The vibrational and structural behavior of a novel, energetic crystal, dihydroxylammonium 5,5'-bistetrazole-1,1'-diolate (TKX-50), was examined over a broad pressure range to elucidate its structural and chemical stability at high pressures. Raman measurements were performed on single crystals compressed to 50 GPa in a diamond anvil cell, and data were obtained over the entire frequency range of TKX-50 Raman activity. The Raman spectroscopy results were complemented by density functional theory (DFT) calculations to provide vibrational mode assignments and to gain insight into pressure effects on the vibrational and crystal response of TKX-50. Several features were observed in Raman spectra measured in the ranges 4-10, 10-13, and 32-36 GPa. We suggest that the changes between 32 and 36 GPa may be associated with a phase transformation. In addition, a number of vibrational modes showed intensity exchange and avoided crossing of vibrational frequency at various pressures, characteristic of the coupling of modes.
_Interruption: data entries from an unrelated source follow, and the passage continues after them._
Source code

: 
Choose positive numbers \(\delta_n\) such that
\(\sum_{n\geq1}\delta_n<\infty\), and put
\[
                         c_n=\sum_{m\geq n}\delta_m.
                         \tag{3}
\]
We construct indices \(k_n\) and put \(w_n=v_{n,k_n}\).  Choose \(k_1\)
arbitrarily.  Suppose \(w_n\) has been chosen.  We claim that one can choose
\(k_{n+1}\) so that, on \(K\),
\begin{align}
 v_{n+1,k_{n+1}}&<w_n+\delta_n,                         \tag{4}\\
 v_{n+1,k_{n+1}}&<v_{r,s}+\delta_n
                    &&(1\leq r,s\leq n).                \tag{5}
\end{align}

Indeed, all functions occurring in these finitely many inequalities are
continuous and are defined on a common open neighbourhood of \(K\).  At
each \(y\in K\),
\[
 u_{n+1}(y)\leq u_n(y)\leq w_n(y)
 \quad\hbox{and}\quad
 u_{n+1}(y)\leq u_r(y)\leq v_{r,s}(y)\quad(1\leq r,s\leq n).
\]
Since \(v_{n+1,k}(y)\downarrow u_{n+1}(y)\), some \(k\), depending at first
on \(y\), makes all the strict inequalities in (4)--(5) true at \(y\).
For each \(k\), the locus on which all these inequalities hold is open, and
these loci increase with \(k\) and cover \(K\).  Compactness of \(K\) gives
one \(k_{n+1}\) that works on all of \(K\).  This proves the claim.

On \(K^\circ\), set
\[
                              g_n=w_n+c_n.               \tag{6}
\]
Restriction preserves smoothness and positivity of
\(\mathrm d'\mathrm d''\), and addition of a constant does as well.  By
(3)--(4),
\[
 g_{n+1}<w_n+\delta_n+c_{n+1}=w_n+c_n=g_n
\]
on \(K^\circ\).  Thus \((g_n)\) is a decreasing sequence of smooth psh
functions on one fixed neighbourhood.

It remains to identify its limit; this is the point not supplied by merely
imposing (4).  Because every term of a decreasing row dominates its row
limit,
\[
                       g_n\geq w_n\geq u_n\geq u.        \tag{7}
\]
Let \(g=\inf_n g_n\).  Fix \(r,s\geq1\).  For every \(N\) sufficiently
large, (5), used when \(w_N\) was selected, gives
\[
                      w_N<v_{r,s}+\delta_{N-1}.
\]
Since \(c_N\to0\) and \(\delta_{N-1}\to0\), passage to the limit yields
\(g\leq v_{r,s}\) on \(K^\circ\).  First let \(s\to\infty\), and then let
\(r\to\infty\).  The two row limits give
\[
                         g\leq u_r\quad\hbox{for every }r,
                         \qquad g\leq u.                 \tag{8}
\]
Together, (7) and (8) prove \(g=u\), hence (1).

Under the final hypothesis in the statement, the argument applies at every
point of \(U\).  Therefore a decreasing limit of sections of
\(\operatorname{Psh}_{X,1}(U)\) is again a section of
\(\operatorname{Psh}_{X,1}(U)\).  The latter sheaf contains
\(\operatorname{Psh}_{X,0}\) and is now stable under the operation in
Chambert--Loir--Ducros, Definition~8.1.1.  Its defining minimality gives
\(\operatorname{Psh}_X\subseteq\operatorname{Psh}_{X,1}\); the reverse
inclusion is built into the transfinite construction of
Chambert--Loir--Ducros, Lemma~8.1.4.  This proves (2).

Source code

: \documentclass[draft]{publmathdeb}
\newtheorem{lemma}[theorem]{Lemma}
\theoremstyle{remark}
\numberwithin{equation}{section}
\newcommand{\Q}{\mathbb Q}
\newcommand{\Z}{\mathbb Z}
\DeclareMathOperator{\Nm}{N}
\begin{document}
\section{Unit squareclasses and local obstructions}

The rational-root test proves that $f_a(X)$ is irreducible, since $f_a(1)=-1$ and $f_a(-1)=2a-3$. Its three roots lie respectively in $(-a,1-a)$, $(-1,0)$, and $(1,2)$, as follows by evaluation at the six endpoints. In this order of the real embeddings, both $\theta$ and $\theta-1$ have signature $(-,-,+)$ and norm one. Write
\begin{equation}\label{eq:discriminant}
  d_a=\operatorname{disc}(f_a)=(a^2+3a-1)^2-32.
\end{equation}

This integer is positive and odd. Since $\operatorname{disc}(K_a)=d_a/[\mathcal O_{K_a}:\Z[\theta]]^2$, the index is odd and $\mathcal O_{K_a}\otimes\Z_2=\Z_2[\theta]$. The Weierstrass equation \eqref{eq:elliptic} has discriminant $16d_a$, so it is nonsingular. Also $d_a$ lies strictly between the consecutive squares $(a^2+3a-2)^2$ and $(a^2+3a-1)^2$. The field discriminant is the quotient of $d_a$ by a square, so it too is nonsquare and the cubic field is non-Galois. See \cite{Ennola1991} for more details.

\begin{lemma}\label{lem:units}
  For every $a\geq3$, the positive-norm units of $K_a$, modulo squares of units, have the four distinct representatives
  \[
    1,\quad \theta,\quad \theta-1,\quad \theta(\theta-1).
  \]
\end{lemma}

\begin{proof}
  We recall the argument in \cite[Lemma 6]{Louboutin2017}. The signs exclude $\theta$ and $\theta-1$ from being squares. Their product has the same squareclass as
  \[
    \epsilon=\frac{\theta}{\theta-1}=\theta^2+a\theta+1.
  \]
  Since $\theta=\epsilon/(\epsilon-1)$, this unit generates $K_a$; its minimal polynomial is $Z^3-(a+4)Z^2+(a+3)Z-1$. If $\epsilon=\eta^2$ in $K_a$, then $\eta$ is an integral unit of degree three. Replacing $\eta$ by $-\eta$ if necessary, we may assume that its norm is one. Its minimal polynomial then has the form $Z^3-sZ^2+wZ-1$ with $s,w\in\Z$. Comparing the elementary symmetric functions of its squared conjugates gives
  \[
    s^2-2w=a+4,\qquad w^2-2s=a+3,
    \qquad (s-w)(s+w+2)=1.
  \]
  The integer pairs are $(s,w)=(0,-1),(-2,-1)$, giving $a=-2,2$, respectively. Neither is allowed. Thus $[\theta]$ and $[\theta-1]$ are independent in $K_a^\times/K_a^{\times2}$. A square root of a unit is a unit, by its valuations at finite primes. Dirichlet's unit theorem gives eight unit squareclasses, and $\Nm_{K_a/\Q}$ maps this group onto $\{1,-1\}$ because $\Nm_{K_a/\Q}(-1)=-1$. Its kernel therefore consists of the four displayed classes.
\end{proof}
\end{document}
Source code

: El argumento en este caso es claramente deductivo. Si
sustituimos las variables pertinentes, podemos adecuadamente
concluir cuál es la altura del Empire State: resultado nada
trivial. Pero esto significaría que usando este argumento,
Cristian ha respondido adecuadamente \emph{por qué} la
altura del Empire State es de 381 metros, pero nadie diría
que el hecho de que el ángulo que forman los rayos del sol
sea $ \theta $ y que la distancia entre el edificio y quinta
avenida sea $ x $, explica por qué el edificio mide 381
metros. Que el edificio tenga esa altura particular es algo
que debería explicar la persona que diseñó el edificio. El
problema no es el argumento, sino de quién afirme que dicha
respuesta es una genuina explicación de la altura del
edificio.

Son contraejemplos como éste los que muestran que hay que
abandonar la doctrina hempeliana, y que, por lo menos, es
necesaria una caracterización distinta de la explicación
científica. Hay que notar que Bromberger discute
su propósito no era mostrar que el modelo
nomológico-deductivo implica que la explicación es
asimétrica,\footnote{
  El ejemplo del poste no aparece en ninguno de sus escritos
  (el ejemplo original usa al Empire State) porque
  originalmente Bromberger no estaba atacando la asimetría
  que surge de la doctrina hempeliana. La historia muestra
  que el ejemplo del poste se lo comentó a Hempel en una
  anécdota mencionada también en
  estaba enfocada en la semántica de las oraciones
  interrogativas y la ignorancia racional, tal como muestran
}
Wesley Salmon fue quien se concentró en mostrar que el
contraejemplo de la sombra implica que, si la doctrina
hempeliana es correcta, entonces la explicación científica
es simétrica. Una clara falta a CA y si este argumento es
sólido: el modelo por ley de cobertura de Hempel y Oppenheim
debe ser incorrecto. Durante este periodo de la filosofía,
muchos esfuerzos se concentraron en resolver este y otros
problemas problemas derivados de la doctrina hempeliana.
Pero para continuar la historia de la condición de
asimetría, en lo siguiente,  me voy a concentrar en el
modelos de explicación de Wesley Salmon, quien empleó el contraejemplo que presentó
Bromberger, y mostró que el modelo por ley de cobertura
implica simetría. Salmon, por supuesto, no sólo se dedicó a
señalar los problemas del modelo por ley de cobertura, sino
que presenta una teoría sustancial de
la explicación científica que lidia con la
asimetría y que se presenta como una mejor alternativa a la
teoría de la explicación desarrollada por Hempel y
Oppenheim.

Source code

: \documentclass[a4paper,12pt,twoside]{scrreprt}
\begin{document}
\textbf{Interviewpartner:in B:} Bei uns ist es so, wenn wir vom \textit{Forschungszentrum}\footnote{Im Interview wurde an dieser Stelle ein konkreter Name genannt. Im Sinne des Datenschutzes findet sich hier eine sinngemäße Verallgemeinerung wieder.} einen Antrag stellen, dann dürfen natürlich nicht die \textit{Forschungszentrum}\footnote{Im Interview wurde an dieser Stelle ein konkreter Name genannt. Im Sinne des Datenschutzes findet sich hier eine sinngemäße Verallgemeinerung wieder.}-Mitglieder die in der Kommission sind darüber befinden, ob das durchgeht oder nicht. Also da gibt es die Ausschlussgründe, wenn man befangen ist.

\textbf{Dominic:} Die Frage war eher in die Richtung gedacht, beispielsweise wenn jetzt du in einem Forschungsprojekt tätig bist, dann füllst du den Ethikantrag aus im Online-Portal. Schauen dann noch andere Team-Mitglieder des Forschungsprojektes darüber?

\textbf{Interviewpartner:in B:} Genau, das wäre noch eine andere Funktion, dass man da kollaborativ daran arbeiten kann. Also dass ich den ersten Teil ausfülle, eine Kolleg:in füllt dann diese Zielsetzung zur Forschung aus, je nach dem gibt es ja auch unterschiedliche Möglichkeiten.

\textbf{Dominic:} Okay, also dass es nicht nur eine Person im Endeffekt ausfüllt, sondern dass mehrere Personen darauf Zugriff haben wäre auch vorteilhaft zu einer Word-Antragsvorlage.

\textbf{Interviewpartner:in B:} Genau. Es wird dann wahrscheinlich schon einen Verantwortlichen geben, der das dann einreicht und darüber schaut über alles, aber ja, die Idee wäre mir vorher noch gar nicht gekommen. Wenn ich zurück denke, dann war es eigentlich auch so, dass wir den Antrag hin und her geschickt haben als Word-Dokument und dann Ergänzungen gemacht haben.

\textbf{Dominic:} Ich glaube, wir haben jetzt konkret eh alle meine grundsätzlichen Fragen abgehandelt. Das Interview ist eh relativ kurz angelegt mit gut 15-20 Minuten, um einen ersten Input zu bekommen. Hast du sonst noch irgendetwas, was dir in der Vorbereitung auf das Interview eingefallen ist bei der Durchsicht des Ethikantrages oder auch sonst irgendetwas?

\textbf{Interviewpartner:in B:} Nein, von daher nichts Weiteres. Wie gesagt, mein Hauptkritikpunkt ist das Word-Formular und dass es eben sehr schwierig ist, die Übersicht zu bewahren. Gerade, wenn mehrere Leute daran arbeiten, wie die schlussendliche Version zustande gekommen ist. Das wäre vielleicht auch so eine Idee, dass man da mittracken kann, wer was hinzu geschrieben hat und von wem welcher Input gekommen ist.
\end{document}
Despite all these pressure effects, the compression of TKX-50 to 50 GPa and the subsequent release of pressure did not result in any irreversible spectral changes, demonstrating its remarkable chemical stability. DFT calculations, using the PBE functional with an empirical dispersion correction by the Grimme, PBE-D method, were used to calculate pressure effects on Raman frequencies and unit cell parameters. The calculated Raman shifts to 20 GPa are in good overall agreement with the measured shifts over a broad range of frequencies. The calculations also show that TKX-50 exhibits anisotropic compressibility, with a highly incompressible response along the a axis. The calculated bulk modulus, a measure of average stiffness, of TKX-50 is significantly higher than the calculated or measured bulk moduli of other energetic crystals. We suggest that the strong intermolecular interactions and the coupling of vibrational modes may potentially contribute to the shock insensitivity of TKX-50. This work demonstrates the robust high-pressure response of TKX-50, making this crystal attractive for practical applications.